What needs to be done
The lines to copy from the data below are those that hold the string "Church".

━━━ Data under study ━━━

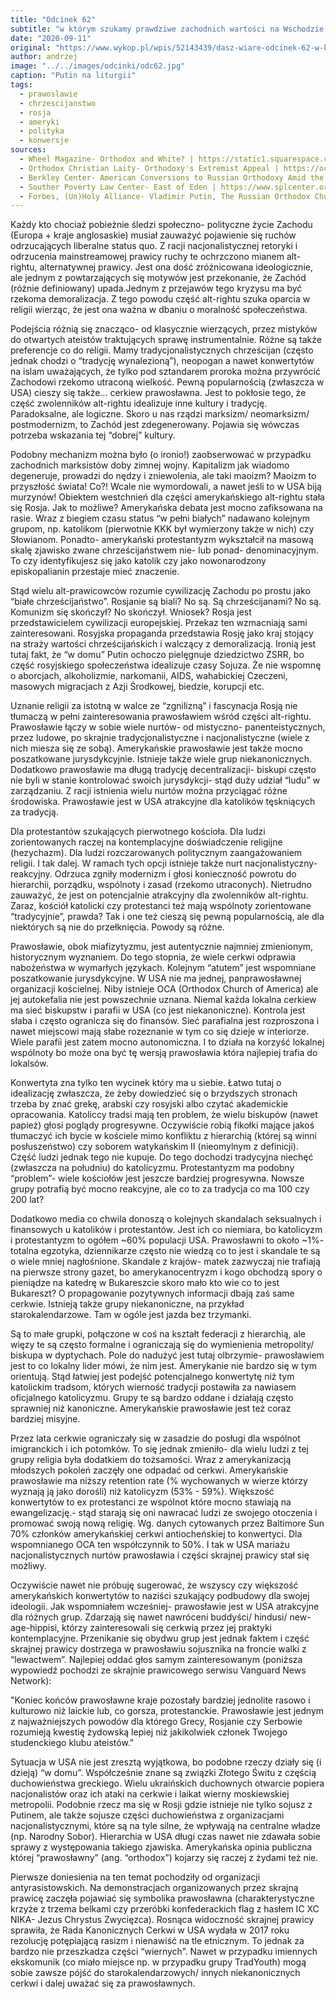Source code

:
 ```yaml
---
title: "Odcinek 62"
subtitle: "w którym szukamy prawdziwe zachodnich wartości na Wschodzie."
date: "2020-09-11"
original: "https://www.wykop.pl/wpis/52143439/dasz-wiare-odcinek-62-w-ktorym-szukamy-prawdziwe-z/"
author: andrzej
image: "../../images/odcinki/odc62.jpg"
caption: "Putin na liturgii"
tags:
  - prawoslawie
  - chrzescijanstwo
  - rosja
  - ameryki
  - polityka
  - konwersje
sources:
  - Wheel Magazine- Orthodox and White? | https://static1.squarespace.com/static/54d0df1ee4b036ef1e44b144/t/5d40a034c1dd0200013aee6b/1564516409084/Wheel17_Ch5_Leonova.pdf
  - Orthodox Christian Laity- Orthodoxy's Extremist Appeal | https://ocl.org/orthodoxys-extremist-appeal/
  - Berkley Center- American Conversions to Russian Orthodoxy Amid the Global Culture Wars | https://berkleycenter.georgetown.edu/responses/american-conversions-to-russian-orthodoxy-amid-the-global-culture-wars
  - Souther Poverty Law Center- East of Eden | https://www.splcenter.org/fighting-hate/intelligence-report/2014/east-eden
  - Forbes, (Un)Holy Alliance- Vladimir Putin, The Russian Orthodox Church And Russian Exceptionalism | https://www.forbes.com/sites/paulcoyer/2015/05/21/unholy-alliance-vladimir-putin-and-the-russian-orthodox-church/#4010186027d5
---
```


Każdy kto chociaż pobieżnie śledzi społeczno- polityczne życie Zachodu (Europa + kraje anglosaskie) musiał zauważyć pojawienie się ruchów odrzucających liberalne status quo. Z racji nacjonalistycznej retoryki i odrzucenia mainstreamowej prawicy ruchy te ochrzczono mianem alt-rightu, alternatywnej prawicy. Jest ona dość zróżnicowana ideologicznie, ale jednym z powtarzających się motywów jest przekonanie, że Zachód (różnie definiowany) upada.Jednym z przejawów tego kryzysu ma być rzekoma demoralizacja. Z tego powodu część alt-rightu szuka oparcia w religii wierząc, że jest ona ważna w dbaniu o moralność społeczeństwa.

Podejścia różnią się znacząco- od klasycznie wierzących, przez mistyków do otwartych ateistów traktujących sprawę instrumentalnie. Różne są także preferencje co do religii. Mamy tradycjonalistycznych chrześcijan (często jednak chodzi o “tradycję wynalezioną”), neopogan a nawet konwertytów na islam uważających, że tylko pod sztandarem proroka można przywrócić Zachodowi rzekomo utraconą wielkość. Pewną popularnością (zwłaszcza w USA) cieszy się także… cerkiew prawosławna. Jest to pokłosie tego, że część zwolenników alt-rightu idealizuje inne kultury i tradycję. Paradoksalne, ale logiczne. Skoro u nas rządzi marksizm/ neomarksizm/ postmodernizm, to Zachód jest zdegenerowany. Pojawia się wówczas potrzeba wskazania tej “dobrej” kultury.

Podobny mechanizm można było (o ironio!) zaobserwować w przypadku zachodnich marksistów doby zimnej wojny. Kapitalizm jak wiadomo degeneruje, prowadzi do nędzy i zniewolenia, ale taki maoizm? Maoizm to przyszłość świata! Co?! Wcale nie wymordowali, a nawet jeśli to w USA biją murzynów! Obiektem westchnień dla części amerykańskiego alt-rightu stała się Rosja. Jak to możliwe? Amerykańska debata jest mocno zafiksowana na rasie. Wraz z biegiem czasu status “w pełni białych” nadawano kolejnym grupom, np. katolikom (pierwotnie KKK był wymierzony także w nich) czy Słowianom. Ponadto- amerykański protestantyzm wykształcił na masową skalę zjawisko zwane chrześcijaństwem nie- lub ponad- denominacyjnym. To czy identyfikujesz się jako katolik czy jako nowonarodzony episkopalianin przestaje mieć znaczenie.

Stąd wielu alt-prawicowców rozumie cywilizację Zachodu po prostu jako “białe chrześcijaństwo”. Rosjanie są biali? No są. Są chrześcijanami? No są. Komunizm się skończył? No skończył. Wniosek? Rosja jest przedstawicielem cywilizacji europejskiej. Przekaz ten wzmacniają sami zainteresowani. Rosyjska propaganda przedstawia Rosję jako kraj stojący na straży wartości chrześcijańskich i walczący z demoralizacją. Ironią jest tutaj fakt, że “w domu” Putin ochoczo pielęgnuje dziedzictwo ZSRR, bo część rosyjskiego społeczeństwa idealizuje czasy Sojuza. Że nie wspomnę o aborcjach, alkoholizmie, narkomanii, AIDS, wahabickiej Czeczeni, masowych migracjach z Azji Środkowej, biedzie, korupcji etc.

Uznanie religii za istotną w walce ze “zgnilizną” i fascynacja Rosją nie tłumaczą w pełni zainteresowania prawosławiem wśród części alt-rightu. Prawosławie łączy w sobie wiele nurtów- od mistyczno- panenteistycznych, przez ludowe, po skrajnie tradycjonalistyczne i nacjonalistyczne (wiele z nich miesza się ze sobą). Amerykańskie prawosławie jest także mocno poszatkowane jurysdykcyjnie. Istnieje także wiele grup niekanonicznych. Dodatkowo prawosławie ma długą tradycję decentralizacji- biskupi często nie byli w stanie kontrolować swoich jurysdykcji- stąd duży udział “ludu” w zarządzaniu. Z racji istnienia wielu nurtów można przyciągać różne środowiska. Prawosławie jest w USA atrakcyjne dla katolików tęskniących za tradycją.

Dla protestantów szukających pierwotnego kościoła. Dla ludzi zorientowanych raczej na kontemplacyjne doświadczenie religijne (hezychazm). Dla ludzi rozczarowanych politycznym zaangażowaniem religii. I tak dalej. W ramach tych opcji istnieje także nurt nacjonalistyczny- reakcyjny. Odrzuca zgniły modernizm i głosi konieczność powrotu do hierarchii, porządku, wspólnoty i zasad (rzekomo utraconych). Nietrudno zauważyć, że jest on potencjalnie atrakcyjny dla zwolenników alt-rightu. Zaraz, kościół katolicki czy protestanci też mają wspólnoty zorientowane “tradycyjnie”, prawda? Tak i one też cieszą się pewną popularnością, ale dla niektórych są nie do przełknięcia. Powody są różne.

Prawosławie, obok miafizytyzmu, jest autentycznie najmniej zmienionym, historycznym wyznaniem. Do tego stopnia, że wiele cerkwi odprawia nabożeństwa w wymarłych językach. Kolejnym “atutem” jest wspomniane poszatkowanie jurysdykcyjne. W USA nie ma jednej, panprawosławnej organizacji kościelnej. Niby istnieje OCA (Orthodox Church of America) ale jej autokefalia nie jest powszechnie uznana. Niemal każda lokalna cerkiew ma sieć biskupstw i parafii w USA (co jest niekanoniczne). Kontrola jest słaba i często ogranicza się do finansów. Sieć parafialna jest rozproszona i nawet miejscowi mają słabe rozeznanie w tym co się dzieje w interiorze. Wiele parafii jest zatem mocno autonomiczna. I to działa na korzyść lokalnej wspólnoty bo może ona być tę wersją prawosławia która najlepiej trafia do lokalsów.

Konwertyta zna tylko ten wycinek który ma u siebie. Łatwo tutaj o idealizację zwłaszcza, że żeby dowiedzieć się o brzydszych stronach trzeba by znać grekę, arabski czy rosyjski albo czytać akademickie opracowania. Katoliccy tradsi mają ten problem, że wielu biskupów (nawet papież) głosi poglądy progresywne. Oczywiście robią fikołki mające jakoś tłumaczyć ich bycie w kościele mimo konfliktu z hierarchią (której są winni posłuszeństwo) czy soborem watykańskim II (nieomylnym z definicji). Część ludzi jednak tego nie kupuje. Do tego dochodzi tradycyjna niechęć (zwłaszcza na południu) do katolicyzmu. Protestantyzm ma podobny “problem”- wiele kościołów jest jeszcze bardziej progresywna. Nowsze grupy potrafią być mocno reakcyjne, ale co to za tradycja co ma 100 czy 200 lat?

Dodatkowo media co chwila donoszą o kolejnych skandalach seksualnych i finansowych u katolików i protestantów. Jest ich co niemiara, bo katolicyzm i protestantyzm to ogółem ~60% populacji USA. Prawosławni to około ~1%- totalna egzotyka, dziennikarze często nie wiedzą co to jest i skandale te są o wiele mniej nagłośnione. Skandale z krajów- matek zazwyczaj nie trafiają na pierwsze strony gazet, bo amerykanocentryzm i kogo obchodzą spory o pieniądze na katedrę w Bukareszcie skoro mało kto wie co to jest Bukareszt? O propagowanie pozytywnych informacji dbają zaś same cerkwie. Istnieją także grupy niekanoniczne, na przykład starokalendarzowe. Tam w ogóle jest jazda bez trzymanki.

Są to małe grupki, połączone w coś na kształt federacji z hierarchią, ale więzy te są często formalne i ograniczają się do wymienienia metropolity/ biskupa w dyptychach. Pole do nadużyć jest tutaj olbrzymie- prawosławiem jest to co lokalny lider mówi, że nim jest. Amerykanie nie bardzo się w tym orientują. Stąd łatwiej jest podejść potencjalnego konwertytę niż tym katolickim tradsom, których wierność tradycji postawiła za nawiasem oficjalnego katolicyzmu. Grupy te są bardzo oddane i działają często sprawniej niż kanoniczne. Amerykańskie prawosławie jest też coraz bardziej misyjne.

Przez lata cerkwie ograniczały się w zasadzie do posługi dla wspólnot imigranckich i ich potomków. To się jednak zmieniło- dla wielu ludzi z tej grupy religia była dodatkiem do tożsamości. Wraz z amerykanizacją młodszych pokoleń zaczęły one odpadać od cerkwi. Amerykańskie prawosławie ma niższy retention rate (% wychowanych w wierze którzy wyznają ją jako dorośli) niż katolicyzm (53% - 59%). Większość konwertytów to ex protestanci ze wspólnot które mocno stawiają na ewangelizację.- stąd starają się oni nawracać ludzi ze swojego otoczenia i promować swoją nową religię. Wg. danych cytowanych przez Baltimore Sun 70% członków amerykańskiej cerkwi antiocheńskiej to konwertyci. Dla wspomnianego OCA ten współczynnik to 50%. I tak w USA mariażu nacjonalistycznych nurtów prawosławia i części skrajnej prawicy stał się możliwy.

Oczywiście nawet nie próbuję sugerować, że wszyscy czy większość amerykańskich konwertytów to naziści szukający podbudowy dla swojej ideologii. Jak wspomniałem wcześniej- prawosławie jest w USA atrakcyjne dla różnych grup. Zdarzają się nawet nawróceni buddyści/ hindusi/ new-age-hippisi, którzy zainteresowali się cerkwią przez jej praktyki kontemplacyjne. Przenikanie się obydwu grup jest jednak faktem i część skrajnej prawicy dostrzega w prawosławiu sojusznika na froncie walki z “lewactwem”. Najlepiej oddać głos samym zainteresowanym (poniższa wypowiedź pochodzi ze skrajnie prawicowego serwisu Vanguard News Network):

"Koniec końców prawosławne kraje pozostały bardziej jednolite rasowo i kulturowo niż laickie lub, co gorsza, protestanckie. Prawosławie jest jednym z najważniejszych powodów dla którego Grecy, Rosjanie czy Serbowie rozumieją kwestię żydowską lepiej niż jakikolwiek członek Twojego studenckiego klubu ateistów."

Sytuacja w USA nie jest zresztą wyjątkowa, bo podobne rzeczy działy się (i dzieją) “w domu”. Współcześnie znane są związki Złotego Świtu z częścią duchowieństwa greckiego. Wielu ukraińskich duchownych otwarcie popiera nacjonalistów oraz ich ataki na cerkwie i laikat wierny moskiewskiej metropolii. Podobnie rzecz ma się w Rosji gdzie istnieje nie tylko sojusz z Putinem, ale także sojusze części duchowieństwa z organizacjami nacjonalistycznymi, które są na tyle silne, że wpływają na centralne władze (np. Narodny Sobor). Hierarchia w USA długi czas nawet nie zdawała sobie sprawy z występowania takiego zjawiska. Amerykańska opinia publiczna której “prawosławny” (ang. “orthodox”) kojarzy się raczej z żydami też nie.

Pierwsze doniesienia na ten temat pochodziły od organizacji antyrasistowskich. Na demonstracjach organizowanych przez skrajną prawicę zaczęła pojawiać się symbolika prawosławna (charakterystyczne krzyże z trzema belkami czy przeróbki konfederackich flag z hasłem IC XC NIKA- Jezus Chrystus Zwycięzca). Rosnąca widoczność skrajnej prawicy sprawiła, że Rada Kanonicznych Cerkwi w USA wydała w 2017 roku rezolucję potępiającą rasizm i nienawiść na tle etnicznym. To jednak za bardzo nie przeszkadza części “wiernych”. Nawet w przypadku imiennych ekskomunik (co miało miejsce np. w przypadku grupy TradYouth) mogą sobie zawsze pójść do starokalendarzowych/ innych niekanonicznych cerkwi i dalej uważać się za prawosławnych.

━━━

Exercise solution
  - Forbes, (Un)Holy Alliance- Vladimir Putin, The Russian Orthodox Church And Russian Exceptionalism | https://www.forbes.com/sites/paulcoyer/2015/05/21/unholy-alliance-vladimir-putin-and-the-russian-orthodox-church/#4010186027d5
Prawosławie, obok miafizytyzmu, jest autentycznie najmniej zmienionym, historycznym wyznaniem. Do tego stopnia, że wiele cerkwi odprawia nabożeństwa w wymarłych językach. Kolejnym “atutem” jest wspomniane poszatkowanie jurysdykcyjne. W USA nie ma jednej, panprawosławnej organizacji kościelnej. Niby istnieje OCA (Orthodox Church of America) ale jej autokefalia nie jest powszechnie uznana. Niemal każda lokalna cerkiew ma sieć biskupstw i parafii w USA (co jest niekanoniczne). Kontrola jest słaba i często ogranicza się do finansów. Sieć parafialna jest rozproszona i nawet miejscowi mają słabe rozeznanie w tym co się dzieje w interiorze. Wiele parafii jest zatem mocno autonomiczna. I to działa na korzyść lokalnej wspólnoty bo może ona być tę wersją prawosławia która najlepiej trafia do lokalsów.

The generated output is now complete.